*** Listed entries

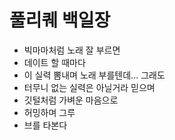 # 풀리퀘 백일장

* 빅마마처럼 노래 잘 부르면
* 데이트 할 때마다
* 이 실력 뽐내며 노래 부를텐데... 그래도
* 터무니 없는 실력은 아닐거라 믿으며
* 깃털처럼 가벼운 마음으로
* 허밍하며 그루
* 브를 타본다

******

# Task to complete:
Return every entry unchanged and skip the pictures.

# Your response:
 # 풀리퀘 백일장

* 빅마마처럼 노래 잘 부르면
* 데이트 할 때마다
* 이 실력 뽐내며 노래 부를텐데... 그래도
* 터무니 없는 실력은 아닐거라 믿으며
* 깃털처럼 가벼운 마음으로
* 허밍하며 그루
* 브를 타본다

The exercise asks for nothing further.